▶ DATA PROVIDED
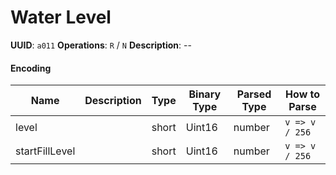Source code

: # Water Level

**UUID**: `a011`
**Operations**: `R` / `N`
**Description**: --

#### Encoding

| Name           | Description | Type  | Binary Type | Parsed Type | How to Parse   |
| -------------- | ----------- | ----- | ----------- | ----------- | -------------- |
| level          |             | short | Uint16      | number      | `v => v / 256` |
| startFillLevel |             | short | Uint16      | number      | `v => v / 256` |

▶ EXERCISE DETAILS
Report every line of the preceding listing where the string "short" occurs.

▶ TASK ANSWER
| level          |             | short | Uint16      | number      | `v => v / 256` |
| startFillLevel |             | short | Uint16      | number      | `v => v / 256` |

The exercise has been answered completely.